Sulfur hexafluoride (SF6) is a synthetic gas that is both recyclable and reusable. It was first produced in the early 20th century in a laboratory in Paris, and first patented to be used in electrical equipment by Westinghouse in the early 1940’s. Since 1960, SF6 has been widely used in all types of electrical switchgear above 52kV as an arc quenching medium. Driven by the need for reduced footprint and more compact designs, outdoor open-air substations have gradually evolved into indoor metal-enclosed or metal-clad switchgear, with all electric components enclosed in one metal housing. Since the 1980’s, the need for more compact switchgear designs has driven leading manufacturers to start using SF6 gas as an insulation medium to help further reduce the footprint. In fact, SF6 is widely used in many industries today, including health care, automobile, semi-conductor manufacturing and the military.

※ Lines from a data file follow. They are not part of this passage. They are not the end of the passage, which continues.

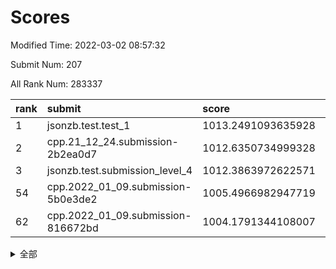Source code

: # Scores

Modified Time: 2022-03-02 08:57:32

Submit Num: 207

All Rank Num: 283337

| rank |               submit               |       score        |       sigma        | pk_num |
| :--- | :--------------------------------- | :----------------- | :----------------- | :----- |
| 1    | jsonzb.test.test_1                 | 1013.2491093635928 | 0.8013691338401804 | 5472   |
| 2    | cpp.21_12_24.submission-2b2ea0d7   | 1012.6350734999328 | 0.806468165495427  | 5478   |
| 3    | jsonzb.test.submission_level_4     | 1012.3863972622571 | 0.8187076897772619 | 5476   |
| 54   | cpp.2022_01_09.submission-5b0e3de2 | 1005.4966982947719 | 0.7143958715729221 | 5476   |
| 62   | cpp.2022_01_09.submission-816672bd | 1004.1791344108007 | 0.7152240299192254 | 5475   |


<details>
<summary>全部</summary>

| rank |                 submit                 |       score        |       sigma        | pk_num |
| :--- | :------------------------------------- | :----------------- | :----------------- | :----- |
| 1    | jsonzb.test.test_1                     | 1013.2491093635928 | 0.8013691338401804 | 5472   |
| 2    | cpp.21_12_24.submission-2b2ea0d7       | 1012.6350734999328 | 0.806468165495427  | 5478   |
| 3    | jsonzb.test.submission_level_4         | 1012.3863972622571 | 0.8187076897772619 | 5476   |
| 4    | gobigger.level_3.submission_level_3_24 | 1011.5316934621502 | 0.7729173993810381 | 5481   |
| 5    | gobigger.level_3.submission_level_3_10 | 1011.3046449479177 | 0.7585142397164655 | 5479   |
| 6    | gobigger.level_3.submission_level_3_15 | 1011.2956381452517 | 0.7836539822460453 | 5471   |
| 7    | gobigger.level_3.submission_level_3_19 | 1011.2223017684506 | 0.7772556449051291 | 5479   |
| 8    | gobigger.level_3.submission_level_3_12 | 1011.1227354307866 | 0.7819488438781141 | 5472   |
| 9    | gobigger.level_3.submission_level_3_31 | 1010.8771913819046 | 0.7519079551400356 | 5472   |
| 10   | gobigger.level_3.submission_level_3_5  | 1010.8623037049634 | 0.7934497559020411 | 5474   |
| 11   | gobigger.level_3.submission_level_3_1  | 1010.6928950257543 | 0.754479555044821  | 5473   |
| 12   | gobigger.level_3.submission_level_3_25 | 1010.6284302522805 | 0.7821623226715557 | 5470   |
| 13   | gobigger.level_3.submission_level_3_40 | 1010.6258702670576 | 0.7608574019306519 | 5478   |
| 14   | gobigger.level_3.submission_level_3_44 | 1010.4538027412269 | 0.7713655104674655 | 5481   |
| 15   | gobigger.level_3.submission_level_3_47 | 1010.4364194741307 | 0.7801814451201238 | 5473   |
| 16   | gobigger.level_3.submission_level_3_32 | 1010.4245072964436 | 0.7674565993145036 | 5476   |
| 17   | gobigger.level_3.submission_level_3_41 | 1010.3403757219661 | 0.7532902117474435 | 5474   |
| 18   | gobigger.level_3.submission_level_3_34 | 1010.3363739915305 | 0.756825693477968  | 5476   |
| 19   | gobigger.level_3.submission_level_3_8  | 1010.3037905218818 | 0.7859897987865326 | 5475   |
| 20   | gobigger.level_3.submission_level_3_35 | 1010.2564353171929 | 0.7563477480029805 | 5476   |
| 21   | gobigger.level_3.submission_level_3_7  | 1010.2360269721921 | 0.7652441354816396 | 5480   |
| 22   | gobigger.level_3.submission_level_3_20 | 1010.1611910882294 | 0.7613757568652307 | 5473   |
| 23   | gobigger.level_3.submission_level_3_49 | 1010.1370120434041 | 0.76551278624004   | 5472   |
| 24   | gobigger.level_3.submission_level_3_36 | 1010.076879785542  | 0.7528049592801855 | 5476   |
| 25   | gobigger.level_3.submission_level_3_9  | 1010.0695943724755 | 0.756581963296406  | 5474   |
| 26   | gobigger.level_3.submission_level_3_2  | 1010.0474472330725 | 0.748090545447412  | 5483   |
| 27   | gobigger.level_3.submission_level_3_33 | 1010.0345650899511 | 0.7534372708569728 | 5478   |
| 28   | gobigger.level_3.submission_level_3_42 | 1010.0242696943685 | 0.7553584836437676 | 5474   |
| 29   | gobigger.level_3.submission_level_3_21 | 1009.8732183170921 | 0.7637404609709959 | 5477   |
| 30   | gobigger.level_3.submission_level_3_4  | 1009.7845855176892 | 0.773408055954612  | 5475   |
| 31   | gobigger.level_3.submission_level_3_3  | 1009.7350748135709 | 0.7311157424993348 | 5475   |
| 32   | gobigger.level_3.submission_level_3_0  | 1009.7139036668423 | 0.742746219158267  | 5471   |
| 33   | gobigger.level_3.submission_level_3_23 | 1009.586264739296  | 0.7514210435903863 | 5473   |
| 34   | gobigger.level_3.submission_level_3_13 | 1009.5638463373516 | 0.7539395123059547 | 5478   |
| 35   | gobigger.level_3.submission_level_3_46 | 1009.5539430242585 | 0.7441427235430793 | 5476   |
| 36   | gobigger.level_3.submission_level_3_16 | 1009.5306123711307 | 0.7475308322314729 | 5475   |
| 37   | gobigger.level_3.submission_level_3_28 | 1009.4856684276273 | 0.7567899555544101 | 5477   |
| 38   | gobigger.level_3.submission_level_3_37 | 1009.367610617094  | 0.7764397804431016 | 5479   |
| 39   | gobigger.level_3.submission_level_3_43 | 1009.3014921874365 | 0.7500456452211373 | 5472   |
| 40   | gobigger.level_3.submission_level_3_48 | 1009.2294297340977 | 0.758653889648916  | 5477   |
| 41   | gobigger.level_3.submission_level_3_27 | 1009.2257507714362 | 0.7534533185774411 | 5478   |
| 42   | gobigger.level_3.submission_level_3_39 | 1009.20736332788   | 0.7435493197310583 | 5473   |
| 43   | gobigger.level_3.submission_level_3_45 | 1009.2070386409456 | 0.7433972748332931 | 5471   |
| 44   | gobigger.level_3.submission_level_3_29 | 1009.2026990184756 | 0.7512072516563764 | 5472   |
| 45   | gobigger.level_3.submission_level_3_22 | 1009.1383177533135 | 0.7350816856832157 | 5472   |
| 46   | gobigger.level_3.submission_level_3_11 | 1009.1369293302987 | 0.7204491833933252 | 5469   |
| 47   | gobigger.level_3.submission_level_3_38 | 1009.1186413423118 | 0.7714962144135957 | 5477   |
| 48   | gobigger.level_3.submission_level_3_30 | 1008.9920653357948 | 0.7503215450304032 | 5477   |
| 49   | gobigger.level_3.submission_level_3_26 | 1008.9780690618586 | 0.7626115356270804 | 5477   |
| 50   | gobigger.level_3.submission_level_3_18 | 1008.9409250197399 | 0.7447527416998707 | 5473   |
| 51   | gobigger.level_3.submission_level_3_14 | 1008.5022634003128 | 0.7369199722314359 | 5472   |
| 52   | gobigger.level_3.submission_level_3_17 | 1008.4707794926669 | 0.7452773368934481 | 5483   |
| 53   | gobigger.level_3.submission_level_3_6  | 1007.1187038606031 | 0.7334019895696114 | 5477   |
| 54   | cpp.2022_01_09.submission-5b0e3de2     | 1005.4966982947719 | 0.7143958715729221 | 5476   |
| 55   | gobigger.level_1.submission_level_1_22 | 1005.2108216992813 | 0.7337029482477948 | 5474   |
| 56   | gobigger.level_1.submission_level_1_7  | 1005.1095209527681 | 0.7207325328238884 | 5478   |
| 57   | gobigger.level_1.submission_level_1_30 | 1004.7139859113556 | 0.7106222787332727 | 5475   |
| 58   | gobigger.level_1.submission_level_1_26 | 1004.526020174647  | 0.7362047715188402 | 5471   |
| 59   | gobigger.level_1.submission_level_1_31 | 1004.3733439177694 | 0.718650113821067  | 5476   |
| 60   | gobigger.level_1.submission_level_1_5  | 1004.3381529421815 | 0.7212726873158009 | 5479   |
| 61   | gobigger.level_1.submission_level_1_39 | 1004.2024040050886 | 0.7281235548015078 | 5478   |
| 62   | cpp.2022_01_09.submission-816672bd     | 1004.1791344108007 | 0.7152240299192254 | 5475   |
| 63   | gobigger.level_1.submission_level_1_46 | 1004.1633060398455 | 0.7176226637213214 | 5476   |
| 64   | gobigger.level_1.submission_level_1_11 | 1004.0348298548763 | 0.7305488044048599 | 5472   |
| 65   | gobigger.level_1.submission_level_1_48 | 1004.0131957402499 | 0.711269188014842  | 5475   |
| 66   | gobigger.level_1.submission_level_1_18 | 1004.0024954623158 | 0.7182411104160373 | 5474   |
| 67   | gobigger.level_1.submission_level_1_19 | 1003.9654392765065 | 0.7230236488641166 | 5477   |
| 68   | gobigger.level_1.submission_level_1_38 | 1003.9628185578485 | 0.7157112066489559 | 5475   |
| 69   | gobigger.level_1.submission_level_1_23 | 1003.9095306266255 | 0.717221377098065  | 5475   |
| 70   | gobigger.level_1.submission_level_1_33 | 1003.7971999219477 | 0.7120822068505209 | 5478   |
| 71   | gobigger.level_1.submission_level_1_10 | 1003.7906560199328 | 0.7220009234321012 | 5476   |
| 72   | gobigger.level_1.submission_level_1_25 | 1003.7755475178088 | 0.7112285150309162 | 5484   |
| 73   | gobigger.level_1.submission_level_1_49 | 1003.7118545633167 | 0.709846390861225  | 5474   |
| 74   | gobigger.level_1.submission_level_1_41 | 1003.6103788878609 | 0.7157974712004951 | 5480   |
| 75   | gobigger.level_1.submission_level_1_1  | 1003.5812816076967 | 0.7070945866659963 | 5476   |
| 76   | gobigger.level_1.submission_level_1_16 | 1003.5662797970053 | 0.7042024443341345 | 5476   |
| 77   | gobigger.level_1.submission_level_1_43 | 1003.5657653019878 | 0.715831487175866  | 5475   |
| 78   | gobigger.level_1.submission_level_1_36 | 1003.490339722987  | 0.7192747861432892 | 5478   |
| 79   | gobigger.level_1.submission_level_1_44 | 1003.4419137511263 | 0.7152488892025856 | 5475   |
| 80   | gobigger.level_1.submission_level_1_29 | 1003.3957062816675 | 0.7107997561834659 | 5466   |
| 81   | gobigger.level_1.submission_level_1_0  | 1003.3483524952612 | 0.7066541747529954 | 5479   |
| 82   | gobigger.level_1.submission_level_1_35 | 1003.3139010820761 | 0.7059821275098539 | 5477   |
| 83   | gobigger.level_1.submission_level_1_20 | 1003.2743041774202 | 0.7114586706115703 | 5475   |
| 84   | gobigger.level_1.submission_level_1_21 | 1003.2055020311632 | 0.7249345526772586 | 5476   |
| 85   | gobigger.level_1.submission_level_1_27 | 1003.1933184260822 | 0.707684453570702  | 5469   |
| 86   | gobigger.level_1.submission_level_1_13 | 1003.1715932607874 | 0.7191468010298127 | 5474   |
| 87   | gobigger.level_1.submission_level_1_24 | 1003.1438867566999 | 0.7043224271172032 | 5474   |
| 88   | gobigger.level_1.submission_level_1_28 | 1003.0378790311096 | 0.70891664622585   | 5471   |
| 89   | gobigger.level_1.submission_level_1_12 | 1002.9830590087475 | 0.7182848683487201 | 5476   |
| 90   | gobigger.level_1.submission_level_1_3  | 1002.9628556851167 | 0.7198737072127311 | 5475   |
| 91   | gobigger.level_1.submission_level_1_2  | 1002.9548882299824 | 0.7266706353812463 | 5476   |
| 92   | gobigger.level_1.submission_level_1_14 | 1002.9309212711231 | 0.7179152190138931 | 5475   |
| 93   | gobigger.level_1.submission_level_1_4  | 1002.9030701962106 | 0.7056567559023421 | 5473   |
| 94   | gobigger.level_1.submission_level_1_32 | 1002.86993131392   | 0.7040222521441568 | 5476   |
| 95   | gobigger.level_1.submission_level_1_45 | 1002.7856957804272 | 0.7230060156855591 | 5475   |
| 96   | gobigger.level_1.submission_level_1_6  | 1002.7760786856082 | 0.7087935957605788 | 5473   |
| 97   | gobigger.level_1.submission_level_1_37 | 1002.661949967328  | 0.7122588182080829 | 5476   |
| 98   | gobigger.level_1.submission_level_1_17 | 1002.6053140340716 | 0.7227824288596283 | 5477   |
| 99   | gobigger.level_1.submission_level_1_47 | 1002.5802541164585 | 0.7121631166537731 | 5474   |
| 100  | gobigger.level_1.submission_level_1_15 | 1002.5503542064913 | 0.7089152968662995 | 5475   |
| 101  | gobigger.level_1.submission_level_1_34 | 1002.3048690724088 | 0.7162851992459904 | 5474   |
| 102  | gobigger.level_1.submission_level_1_9  | 1002.1134547103015 | 0.7187915011045719 | 5477   |
| 103  | gobigger.level_1.submission_level_1_42 | 1001.8649380552049 | 0.7294744574710615 | 5479   |
| 104  | gobigger.level_1.submission_level_1_8  | 1001.8600728577711 | 0.7147749176268637 | 5470   |
| 105  | gobigger.level_1.submission_level_1_40 | 1001.7672056841183 | 0.720197588921759  | 5478   |
| 106  | gobigger.random.submission_random_13   | 997.8256702468658  | 0.699035582227427  | 5473   |
| 107  | gobigger.random.submission_random_5    | 997.8131283746229  | 0.7153109864058398 | 5475   |
| 108  | gobigger.random.submission_random_7    | 997.0561561272855  | 0.7156557576619657 | 5473   |
| 109  | gobigger.random.submission_random_9    | 996.9502931061257  | 0.7031603044770709 | 5473   |
| 110  | gobigger.random.submission_random_49   | 996.9200670862356  | 0.7119281536683277 | 5474   |
| 111  | gobigger.random.submission_random_29   | 996.9148268972502  | 0.7131805121899167 | 5477   |
| 112  | gobigger.random.submission_random_0    | 996.8045809964485  | 0.7030924090382178 | 5475   |
| 113  | gobigger.random.submission_random_3    | 996.8039776774042  | 0.7153763960747741 | 5475   |
| 114  | gobigger.random.submission_random_10   | 996.7352338670627  | 0.7154811130894628 | 5474   |
| 115  | gobigger.random.submission_random_15   | 996.7144422944656  | 0.7046808331994925 | 5473   |
| 116  | gobigger.random.submission_random_19   | 996.6894830076621  | 0.703069093901278  | 5468   |
| 117  | gobigger.random.submission_random_40   | 996.6894155434507  | 0.70659061100407   | 5478   |
| 118  | gobigger.random.submission_random_25   | 996.6831955553994  | 0.7207983540472639 | 5470   |
| 119  | gobigger.random.submission_random_17   | 996.5889558224148  | 0.7086276872689212 | 5475   |
| 120  | gobigger.random.submission_random_28   | 996.5420092212992  | 0.7068072240430952 | 5471   |
| 121  | gobigger.random.submission_random_39   | 996.5416359983519  | 0.7102834276010522 | 5478   |
| 122  | gobigger.random.submission_random_34   | 996.4941650061138  | 0.7051027955803203 | 5472   |
| 123  | gobigger.random.submission_random_22   | 996.3674110266935  | 0.7052757701453048 | 5473   |
| 124  | gobigger.random.submission_random_4    | 996.297794460316   | 0.714828783331933  | 5478   |
| 125  | gobigger.random.submission_random_43   | 996.2839952570761  | 0.7126098303306658 | 5476   |
| 126  | gobigger.random.submission_random_16   | 996.2790483675388  | 0.7195220845880235 | 5482   |
| 127  | gobigger.random.submission_random_18   | 996.182516926014   | 0.7119619688790477 | 5474   |
| 128  | gobigger.random.submission_random_30   | 996.155298182459   | 0.6988738336700447 | 5478   |
| 129  | gobigger.random.submission_random_11   | 996.1302604823528  | 0.7014726295223389 | 5477   |
| 130  | gobigger.random.submission_random_27   | 996.0368485210043  | 0.7105657587002207 | 5476   |
| 131  | gobigger.random.submission_random_48   | 995.9656153973973  | 0.7230524161125713 | 5475   |
| 132  | gobigger.random.submission_random_26   | 995.8858044440598  | 0.7213486340098386 | 5478   |
| 133  | gobigger.random.submission_random_12   | 995.8749161697333  | 0.7118903785340992 | 5473   |
| 134  | gobigger.random.submission_random_42   | 995.8646853326696  | 0.7255222197361229 | 5474   |
| 135  | gobigger.random.submission_random_46   | 995.7754462215399  | 0.7122295255680129 | 5472   |
| 136  | gobigger.random.submission_random_44   | 995.7400159754823  | 0.7206593800180426 | 5477   |
| 137  | gobigger.random.submission_random_37   | 995.711044340886   | 0.7167437499182729 | 5478   |
| 138  | gobigger.random.submission_random_8    | 995.6758099693591  | 0.7154435239597106 | 5472   |
| 139  | gobigger.random.submission_random_24   | 995.6360157783648  | 0.7066007691832954 | 5481   |
| 140  | gobigger.random.submission_random_1    | 995.6233318569936  | 0.7133159585735988 | 5478   |
| 141  | gobigger.random.submission_random_32   | 995.6195388320243  | 0.7261999556900118 | 5477   |
| 142  | gobigger.random.submission_random_47   | 995.4402524784376  | 0.7156480646976956 | 5470   |
| 143  | gobigger.random.submission_random_41   | 995.4392911340058  | 0.7144475582261429 | 5475   |
| 144  | gobigger.random.submission_random_20   | 995.3796329668916  | 0.7274269874017775 | 5479   |
| 145  | gobigger.random.submission_random_33   | 995.3761736678644  | 0.7213951554243907 | 5475   |
| 146  | gobigger.random.submission_random_45   | 995.2917734514778  | 0.7024746701640314 | 5476   |
| 147  | gobigger.random.submission_random_21   | 995.2629537493129  | 0.7139057952668524 | 5474   |
| 148  | gobigger.random.submission_random_36   | 995.2557252749017  | 0.7066615675454553 | 5476   |
| 149  | gobigger.random.submission_random_14   | 995.2233189578432  | 0.7019029558534507 | 5481   |
| 150  | gobigger.random.submission_random_2    | 995.2090861976787  | 0.7116813830060283 | 5476   |
| 151  | gobigger.random.submission_random_38   | 995.0557484195576  | 0.7169455674649767 | 5473   |
| 152  | gobigger.random.submission_random_31   | 995.047593173254   | 0.7087624765707415 | 5473   |
| 153  | gobigger.random.submission_random_23   | 995.0360911842517  | 0.7253531572925619 | 5479   |
| 154  | gobigger.random.submission_random_6    | 994.9233211094086  | 0.7270434042813876 | 5474   |
| 155  | gobigger.random.submission_random_35   | 994.3161976242172  | 0.7153127034902871 | 5477   |
| 156  | gobigger.level_2.submission_level_2_17 | 994.2118875355751  | 0.749062727745781  | 5477   |
| 157  | gobigger.level_2.submission_level_2_21 | 993.756854857079   | 0.737098173766552  | 5478   |
| 158  | gobigger.level_2.submission_level_2_3  | 993.5836344807345  | 0.7230726318852914 | 5471   |
| 159  | gobigger.level_2.submission_level_2_19 | 993.5681074910923  | 0.725885028489398  | 5477   |
| 160  | gobigger.level_2.submission_level_2_22 | 993.3739180165047  | 0.7283087311671111 | 5475   |
| 161  | gobigger.level_2.submission_level_2_48 | 993.3566930424579  | 0.7262474270178214 | 5477   |
| 162  | gobigger.level_2.submission_level_2_0  | 993.1060785556903  | 0.7313167340150287 | 5474   |
| 163  | gobigger.level_2.submission_level_2_7  | 993.0633202561248  | 0.7370445836690044 | 5471   |
| 164  | gobigger.level_2.submission_level_2_8  | 992.9005559056611  | 0.7258406869674779 | 5477   |
| 165  | gobigger.level_2.submission_level_2_41 | 992.7250378012931  | 0.7402878623535274 | 5475   |
| 166  | gobigger.level_2.submission_level_2_10 | 992.6301578567529  | 0.7261074396049387 | 5469   |
| 167  | gobigger.level_2.submission_level_2_23 | 992.5514532258359  | 0.7463501993602841 | 5476   |
| 168  | gobigger.level_2.submission_level_2_2  | 992.5237595092453  | 0.7250335252700337 | 5467   |
| 169  | gobigger.level_2.submission_level_2_47 | 992.3943444104323  | 0.7451486477174517 | 5467   |
| 170  | gobigger.level_2.submission_level_2_18 | 992.3391107391975  | 0.7371820906119593 | 5474   |
| 171  | gobigger.level_2.submission_level_2_36 | 992.3334145171591  | 0.7315303986696567 | 5479   |
| 172  | gobigger.level_2.submission_level_2_37 | 992.3115417822194  | 0.7700299694242151 | 5470   |
| 173  | gobigger.level_2.submission_level_2_28 | 992.282039569849   | 0.746796495944468  | 5477   |
| 174  | gobigger.level_2.submission_level_2_31 | 992.2562023607943  | 0.7462335677264662 | 5481   |
| 175  | gobigger.level_2.submission_level_2_20 | 992.2527511699576  | 0.7277678793196559 | 5473   |
| 176  | gobigger.level_2.submission_level_2_12 | 992.2058867063985  | 0.7539496815003099 | 5478   |
| 177  | gobigger.level_2.submission_level_2_29 | 992.2023201022628  | 0.755246220263441  | 5472   |
| 178  | gobigger.level_2.submission_level_2_44 | 992.152308006624   | 0.7450922147339347 | 5475   |
| 179  | gobigger.level_2.submission_level_2_30 | 992.079034027101   | 0.752832994096957  | 5477   |
| 180  | gobigger.level_2.submission_level_2_33 | 992.0745563905712  | 0.7561085846742447 | 5474   |
| 181  | gobigger.level_2.submission_level_2_24 | 991.9137788922118  | 0.779810680974656  | 5471   |
| 182  | gobigger.level_2.submission_level_2_15 | 991.9103250619744  | 0.7440569148733044 | 5474   |
| 183  | gobigger.level_2.submission_level_2_1  | 991.8331757925814  | 0.7353751121049941 | 5474   |
| 184  | gobigger.level_2.submission_level_2_40 | 991.8090367398474  | 0.7745948231832592 | 5480   |
| 185  | gobigger.level_2.submission_level_2_6  | 991.7525488002134  | 0.776315199867917  | 5473   |
| 186  | gobigger.level_2.submission_level_2_16 | 991.7073759718529  | 0.7608214373681706 | 5473   |
| 187  | gobigger.level_2.submission_level_2_38 | 991.6308448906077  | 0.7399932878913289 | 5473   |
| 188  | gobigger.level_2.submission_level_2_9  | 991.614569064313   | 0.751756401958847  | 5470   |
| 189  | gobigger.level_2.submission_level_2_27 | 991.4956723089962  | 0.7438333615207794 | 5475   |
| 190  | gobigger.level_2.submission_level_2_32 | 991.4947931389261  | 0.7464397742617083 | 5475   |
| 191  | gobigger.level_2.submission_level_2_4  | 991.4468799060415  | 0.7514318519811426 | 5480   |
| 192  | gobigger.level_2.submission_level_2_25 | 991.4250027850503  | 0.7483145559672549 | 5475   |
| 193  | gobigger.level_2.submission_level_2_42 | 991.3549986172459  | 0.7430118477655809 | 5477   |
| 194  | gobigger.level_2.submission_level_2_14 | 991.2989816822708  | 0.7684139794962881 | 5471   |
| 195  | gobigger.level_2.submission_level_2_34 | 991.1306478438983  | 0.7394406818762596 | 5477   |
| 196  | gobigger.level_2.submission_level_2_43 | 991.0097633472508  | 0.761578819082551  | 5469   |
| 197  | gobigger.level_2.submission_level_2_35 | 990.9270869809751  | 0.7718258579203686 | 5472   |
| 198  | gobigger.level_2.submission_level_2_13 | 990.8475577057669  | 0.7680585214339893 | 5474   |
| 199  | gobigger.level_2.submission_level_2_5  | 990.7411427695488  | 0.7571187338721154 | 5476   |
| 200  | gobigger.level_2.submission_level_2_11 | 990.7293323964753  | 0.7528244640807444 | 5475   |
| 201  | gobigger.level_2.submission_level_2_49 | 990.6509252883621  | 0.7602125119915847 | 5476   |
| 202  | gobigger.level_2.submission_level_2_45 | 990.5904638913979  | 0.753157163326976  | 5471   |
| 203  | gobigger.level_2.submission_level_2_39 | 990.533773229364   | 0.779033406792397  | 5481   |
| 204  | gobigger.level_2.submission_level_2_46 | 990.3792213905459  | 0.779913642011044  | 5481   |
| 205  | gobigger.level_2.submission_level_2_26 | 990.3582503714653  | 0.7971502830339373 | 5478   |
| 206  | gobigger.none.submission_none_0        | 977.6473722507443  | 1.283670570352985  | 5470   |
| 207  | gobigger.none.submission_none_1        | 975.7231216701418  | 1.5056625384547777 | 5478   |

</details>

So, what is the myth surrounding SF6? What are the facts? For starters, SF6 is a colorless, odorless, non-flammable gas, and about five times more dense than air. It has 3.7 times higher heat capacity than air and also helps reduce ambient temperature rise. It is a high electro-negative gas, having 2.5 times better dielectric strength than air, which means that the gas molecules tend to catch free electrons and build heavily negative ions, thus preventing electron avalanche that precedes a flashover event.
Additional facts to consider include that commercially available SF6 is not dangerous, and is therefore not subject to the Hazardous Substances Order or Technical Regulations on Hazardous Substances (TRGS). It’s (“N.D.” as of IDLH by NIOSH) and according to NAFA 704. SF6 is also designated as non-ecotoxic; it does not deplete ozone. However, with the world paying more attention to environment issues, SF6 has come under the spotlight because of its high Global Warming Effect (GWE) and long-lasting period in environment. In fact, SF6 is not measured separately for hydrochlorofluorocarbons (HCF) mixed in the “group of F-gases” (HFC, PFC and SF6), in which the HCF gases are by far the most concerned F-gases from an overall climate perspective.
While not trying to diminish the potential environmental impact of SF6 as a greenhouse gas, we must also understand that a lot of rumors spread in the marketplace are driven more by commercial considerations rather than scientific facts. Thus far, there have been no international regulations under consideration to ban the usage of SF6. Several manufacturers are indeed developing and piloting “alternative” gases to SF6, but none of these alternative gases have proven completely non-toxic and stable for their entire lifecycle. As of today, the most effective way to limit the potential environmental impact from SF6 is to handle the gas itself. As mentioned earlier, SF6 is a man-made gas and can be recycled, re-processed and reused. If we handle it within a closed system until the end of its lifecycle, we can dramatically reduce the risk of leakage and thus reduce its environmental impact.
In early generations of medium voltage gas-insulated switchgear (GIS), bus bar gas tanks were filled with nitrogen (N2) before shipment. At the facility, N2 in those tanks had to be evacuated, tanks needed to be vacuumed after the bus bars were connected, and then finally filled with SF6. Furthermore, gas pipes had to be connected between phases. After this labor-intensive process, one still had to manually perform a leakage check point by point. In addition, extra equipment would also be required for site installation and commissioning.
Today, Schneider Electric’s innovative bus bar system designs found in CBGS-0 and GHA, part of the medium voltage GIS lineup, have eliminated gas handling jobs on site. In fact, CBGS-0 does not even have bus bar gas tanks, but instead features Shielded Solid Insulation bus bar technology. In addition, all gas tanks are built, tested, and sealed for their entire lifecycle in a factory setting. Since SF6 is confined to the tank itself for insultation purposes, and the gas itself is only slightly higher than ambient air (4.3psig relative), the leakage risk is minimal.
Schneider Electric’s innovative bus bar system designs have not only eliminated the need for on site gas handling while reducing total cost of ownership through longer maintenance cycles, but have also greatly reduced the potential environmental impact of SF6.